Arezzo. Hicham Jawad uccide la moglie Sara Ruschi e la suocera Brunetta Ridolfi

Dramma familiare ad Arezzo dove Hicham Jawad, un nordafricano di 38 anni, ha ferito e ucciso con un coltello la moglie Sara Ruschi e la suocera Brunetta Ridolfi, nell’appartamento ad Arezzo dove la coppia viveva con i due figli, un sedicenne e una bambina. La suocera è morta subito, la figlia è spirata in ospedale dove era stata trasportata in condizioni disperate. Arrestato dalla polizia l’uomo di 38 anni.

Il duplice femminicidio è avvenuto in un appartamento di via Benedetto Varchi dove ha effettuato un sopralluogo il pm incaricato delle indagini, Marco Dioni insieme al capo della squadra mobile Sergio Leo. Lo stesso pm ha interrogato nella notte l’omicida di origine magrebina, fermato dagli agenti della volante.

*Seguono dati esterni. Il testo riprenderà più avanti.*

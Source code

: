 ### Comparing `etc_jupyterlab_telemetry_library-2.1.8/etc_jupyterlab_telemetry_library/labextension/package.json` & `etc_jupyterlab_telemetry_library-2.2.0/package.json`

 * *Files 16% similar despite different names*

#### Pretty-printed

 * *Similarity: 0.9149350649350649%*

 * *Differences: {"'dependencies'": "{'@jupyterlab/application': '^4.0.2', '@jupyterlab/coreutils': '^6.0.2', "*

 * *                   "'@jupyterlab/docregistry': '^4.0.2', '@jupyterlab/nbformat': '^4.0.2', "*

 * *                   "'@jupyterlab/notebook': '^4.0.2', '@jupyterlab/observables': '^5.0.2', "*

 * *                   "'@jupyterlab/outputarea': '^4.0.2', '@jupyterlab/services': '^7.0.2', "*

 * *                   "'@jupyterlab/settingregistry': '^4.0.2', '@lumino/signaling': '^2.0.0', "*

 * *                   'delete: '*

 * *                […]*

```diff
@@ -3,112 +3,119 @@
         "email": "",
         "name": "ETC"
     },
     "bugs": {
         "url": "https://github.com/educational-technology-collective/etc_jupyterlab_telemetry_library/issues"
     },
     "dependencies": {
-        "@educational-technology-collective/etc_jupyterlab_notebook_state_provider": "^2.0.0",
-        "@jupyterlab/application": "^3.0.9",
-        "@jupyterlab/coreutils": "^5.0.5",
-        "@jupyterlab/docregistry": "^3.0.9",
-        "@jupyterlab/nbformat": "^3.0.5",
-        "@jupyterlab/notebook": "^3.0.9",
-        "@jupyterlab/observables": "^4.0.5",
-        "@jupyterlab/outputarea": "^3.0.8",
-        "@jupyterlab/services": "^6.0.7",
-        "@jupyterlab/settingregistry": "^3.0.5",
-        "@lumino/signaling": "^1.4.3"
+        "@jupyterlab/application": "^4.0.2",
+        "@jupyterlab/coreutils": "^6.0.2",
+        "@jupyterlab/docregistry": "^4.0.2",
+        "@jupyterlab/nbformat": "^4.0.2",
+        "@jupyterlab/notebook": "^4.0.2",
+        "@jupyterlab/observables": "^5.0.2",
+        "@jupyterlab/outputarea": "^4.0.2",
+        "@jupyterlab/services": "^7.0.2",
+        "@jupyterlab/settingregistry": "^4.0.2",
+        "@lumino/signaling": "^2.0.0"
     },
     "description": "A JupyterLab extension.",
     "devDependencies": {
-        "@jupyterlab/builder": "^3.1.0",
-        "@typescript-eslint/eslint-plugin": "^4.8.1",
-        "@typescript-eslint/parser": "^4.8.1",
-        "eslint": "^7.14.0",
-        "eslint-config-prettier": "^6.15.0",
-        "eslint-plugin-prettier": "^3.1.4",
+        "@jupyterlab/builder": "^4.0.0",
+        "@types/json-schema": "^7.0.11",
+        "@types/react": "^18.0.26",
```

Nell’abitazione al momento dell’omicidio ci sarebbero stati anche i due figli della coppia. Dopo l’aggressione il nordafricano sarebbe fuggito per le scale, poi si è rifugiato in un piazzale esterno mentre il figlio più grande avrebbe chiamato la Polizia che, arrivata sul posto, ha bloccato l’uomo che, in evidente stato confusionale, avrebbe confessato subito. La suocera – secondo quanto riferisce la stampa locale – sarebbe andata spesso a dormire dalla figlia per proteggerla.

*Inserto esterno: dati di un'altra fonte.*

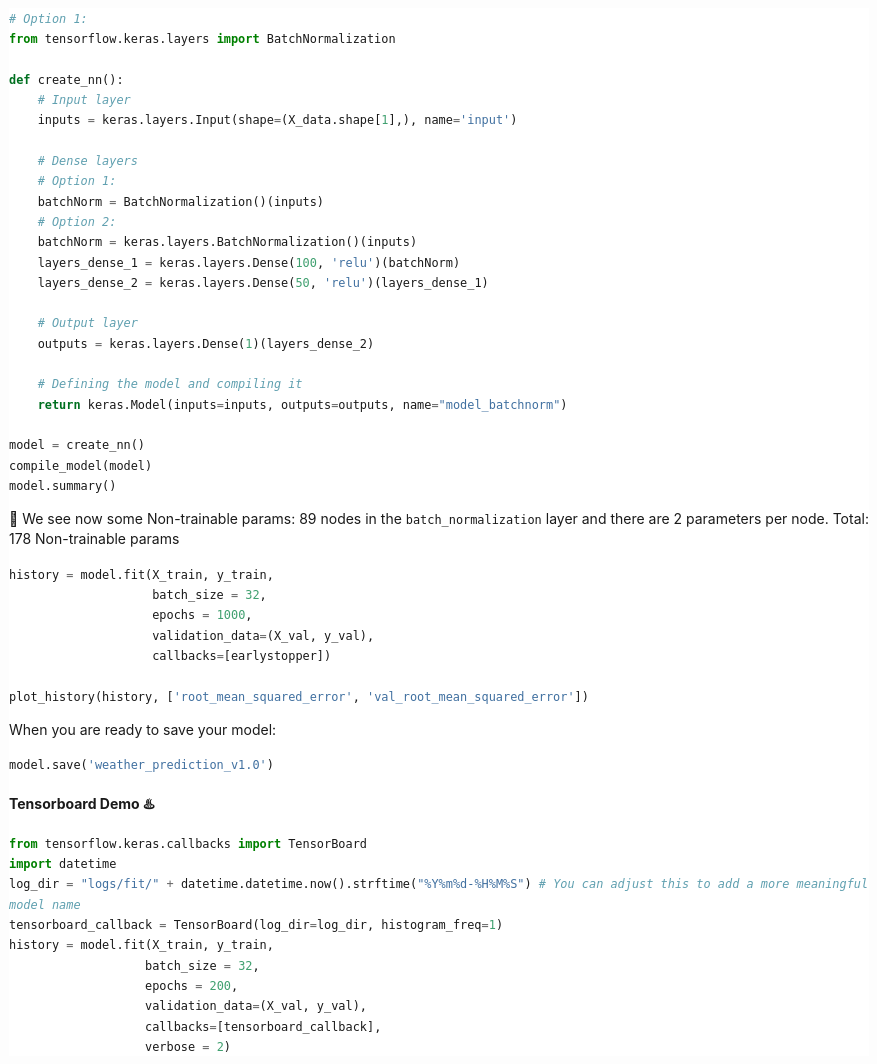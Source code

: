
 ```python
# Option 1:
from tensorflow.keras.layers import BatchNormalization

def create_nn():
    # Input layer
    inputs = keras.layers.Input(shape=(X_data.shape[1],), name='input')

    # Dense layers
    # Option 1:
    batchNorm = BatchNormalization()(inputs)
    # Option 2:
    batchNorm = keras.layers.BatchNormalization()(inputs)
    layers_dense_1 = keras.layers.Dense(100, 'relu')(batchNorm)
    layers_dense_2 = keras.layers.Dense(50, 'relu')(layers_dense_1)

    # Output layer
    outputs = keras.layers.Dense(1)(layers_dense_2)

    # Defining the model and compiling it
    return keras.Model(inputs=inputs, outputs=outputs, name="model_batchnorm")

model = create_nn()
compile_model(model)
model.summary()
```

:eyes: We see now some Non-trainable params: 89 nodes in the `batch_normalization` layer and there are 2 parameters per node. Total: 178 Non-trainable params

```python
history = model.fit(X_train, y_train,
                    batch_size = 32,
                    epochs = 1000,
                    validation_data=(X_val, y_val),
                    callbacks=[earlystopper])

plot_history(history, ['root_mean_squared_error', 'val_root_mean_squared_error'])
```

When you are ready to save your model:
```python
model.save('weather_prediction_v1.0')
```

#### Tensorboard Demo :hotsprings:

```python
from tensorflow.keras.callbacks import TensorBoard
import datetime
log_dir = "logs/fit/" + datetime.datetime.now().strftime("%Y%m%d-%H%M%S") # You can adjust this to add a more meaningful model name
tensorboard_callback = TensorBoard(log_dir=log_dir, histogram_freq=1)
history = model.fit(X_train, y_train,
                   batch_size = 32,
                   epochs = 200,
                   validation_data=(X_val, y_val),
                   callbacks=[tensorboard_callback],
                   verbose = 2)
```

Il grave fatto di sangue è avvenuto a ridosso delle mura del centro storico. Le due vittime sono italiane, l’autore del duplice delitto è un uomo di origine nordafricana da tempo residente in Italia. Attorno all’1 della notte di giovedì 13 aprile l’uomo di 38 anni si sarebbe scagliato con un coltello da cucina contro la moglie di 35 anni, che abita nella casa, e la suocera di 76 anni, residente a Case nuove di Ceciliano, che si era trattenuta all’interno dell’abitazione per la serata. L’aggressione si è consumata mentre in casa c’erano i due figli della coppia, un ragazzo di 16 anni e una bimba piccola. Dopo le coltellate, l’uomo è fuggito. Sul movente gli inquirenti stanno cercando di fare chiarezza. Ma pare che all’interno della famiglia ci fosse tensione da tempo.